An STV for precharging is latched with the CPV (a), and the STV is transferred to the next stage using another clock. Using the G(L1) as gate selection pulses for precharging, halftone raster dummy image data (Dummy) is written into the pixel TFTs. This image data is output from the source driver unit 23 in the two-horizontal scanning period. Because the display image data is written into the pixel TFTs, the STV is output again, after the DATADLY (L1) is transferred to the source driver unit 23. In the above-described scanning timing, the G(L1) as the gate selection voltage for image writing is output to the gate line G1 on the first line, while the G(L3) as the gate selection voltage for precharging is output to the gate line G3 on the third line. The G(L2) as the gate selection voltage for image writing is output to the gate line G2 on the second line, while the G(L4) as the gate selection voltage for precharging is output to the gate line G4 on the fourth line.
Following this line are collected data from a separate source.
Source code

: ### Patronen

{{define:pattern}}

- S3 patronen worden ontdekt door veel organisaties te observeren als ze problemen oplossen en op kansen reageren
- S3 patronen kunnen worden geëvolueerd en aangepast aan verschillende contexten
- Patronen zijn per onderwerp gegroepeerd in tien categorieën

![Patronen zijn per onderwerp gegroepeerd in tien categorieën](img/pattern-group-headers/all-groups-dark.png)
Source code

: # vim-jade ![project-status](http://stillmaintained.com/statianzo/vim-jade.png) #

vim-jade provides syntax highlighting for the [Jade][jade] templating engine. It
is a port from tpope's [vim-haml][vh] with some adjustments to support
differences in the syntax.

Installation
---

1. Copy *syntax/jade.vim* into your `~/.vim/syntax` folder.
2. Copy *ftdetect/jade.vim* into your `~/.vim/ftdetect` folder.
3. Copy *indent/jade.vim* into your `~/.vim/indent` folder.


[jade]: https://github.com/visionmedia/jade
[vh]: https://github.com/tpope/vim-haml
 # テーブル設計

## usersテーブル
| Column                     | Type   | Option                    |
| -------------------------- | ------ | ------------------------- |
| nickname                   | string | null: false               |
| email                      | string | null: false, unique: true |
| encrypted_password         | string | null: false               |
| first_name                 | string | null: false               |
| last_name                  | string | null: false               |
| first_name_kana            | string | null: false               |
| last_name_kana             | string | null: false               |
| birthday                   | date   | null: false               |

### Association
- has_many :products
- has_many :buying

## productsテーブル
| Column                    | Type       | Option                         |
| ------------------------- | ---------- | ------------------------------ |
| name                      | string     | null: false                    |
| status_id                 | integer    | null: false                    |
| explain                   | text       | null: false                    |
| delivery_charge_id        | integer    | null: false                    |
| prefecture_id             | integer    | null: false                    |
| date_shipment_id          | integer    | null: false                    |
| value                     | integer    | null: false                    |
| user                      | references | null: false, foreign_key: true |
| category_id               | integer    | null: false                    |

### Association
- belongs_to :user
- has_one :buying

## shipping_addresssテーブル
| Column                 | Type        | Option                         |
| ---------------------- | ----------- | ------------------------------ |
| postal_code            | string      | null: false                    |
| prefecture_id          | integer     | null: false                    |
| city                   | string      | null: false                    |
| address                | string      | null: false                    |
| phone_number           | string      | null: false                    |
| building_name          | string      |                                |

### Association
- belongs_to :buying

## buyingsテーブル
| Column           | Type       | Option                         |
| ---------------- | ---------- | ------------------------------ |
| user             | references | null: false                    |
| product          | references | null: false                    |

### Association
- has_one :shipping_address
Also in the scanning of the L3 image on and after the third line, vertical scanning is performed with a pair of gate selection voltages for precharging and image writing.

Embodiment 5

A liquid crystal display device according to a fifth embodiment is the same as the liquid crystal display device according to the embodiment 1. The difference therebetween is a register setting value of the operation setting register of the display control circuit 24E. That is, signals are output from the display control circuit 24E at different timings.
FIG. 5 is a timing diagram of triple-gate driving in one-line inversion driving in the fifth embodiment. FIG. 5 illustrates an example in which driving timings of FIG. 4 are applied. FIG. 5 illustrates driving timings, in which totally three selection pulses are output from the gate driver. Specifically, the three selection pulses include two gate selection pulses for precharging and one selection pulse for image writing. Because one more gate selection pulse for precharging is applied, four preliminary pulses (a, b, c, d) are necessary. Any other driving ideas are the same as those of FIG. 4.
An STV for precharging is latched with the CPV (a), and the STV is transferred to the next stage using another clock. Using the G(L1) as gate selection pulses for precharging, half tone raster dummy image data (Dummy) is written into the pixel TFTs. The image data is output from the source driver unit 23 in the two horizontal scanning periods. Because the display image data is written into the pixel TFTs, the STV is output again, after the DATADLY (L1) is transferred to the source driver 23. In the timing when the STV is HIGH at the second time, the G(L1) as the gate selection voltage for image writing is output to the gate line G1 on the first line, the G(L3) as the gate selection voltage for precharging is output to the gate line G1 on the third line, and the G(L5) as the gate selection voltage for precharging is output to the gate line G1 on the fifth line. The G(L2) as the gate selection voltage for image writing is output to the gate line G2 on the second line, the G(L4) as the gate selection voltage for precharging is output to the gate line G4 on the fourth line, and the G(L6) as the gate selection voltage for precharging is output to the gate line G6 on the sixth line. Also in the scanning of the L3 image on and after the third line, vertical scanning is performed with a set of gate selection voltages that include two for precharging and one for image writing.
Accordingly, the invention of the present inventor has been described specifically based on the preferred embodiments and examples. However, the present invention is not limited to the above-described embodiments and examples, and, needless to say, various changes may be made thereto.

Claims

What is claimed is:

1. A display device comprises:

a pixel array which has a plurality of pixels arranged in matrix;

a source driver which supplies the pixels with a gradation voltage in accordance with display data;

a gate driver which supplies the pixels with a gate signal for selecting the pixels to be supplied with the gradation voltage in unit of rows; and

a display control circuit which controls the source driver and the gate driver, and

wherein the gate driver outputs gate selection pulses for precharging the pixels on a first line in an effective display scanning period.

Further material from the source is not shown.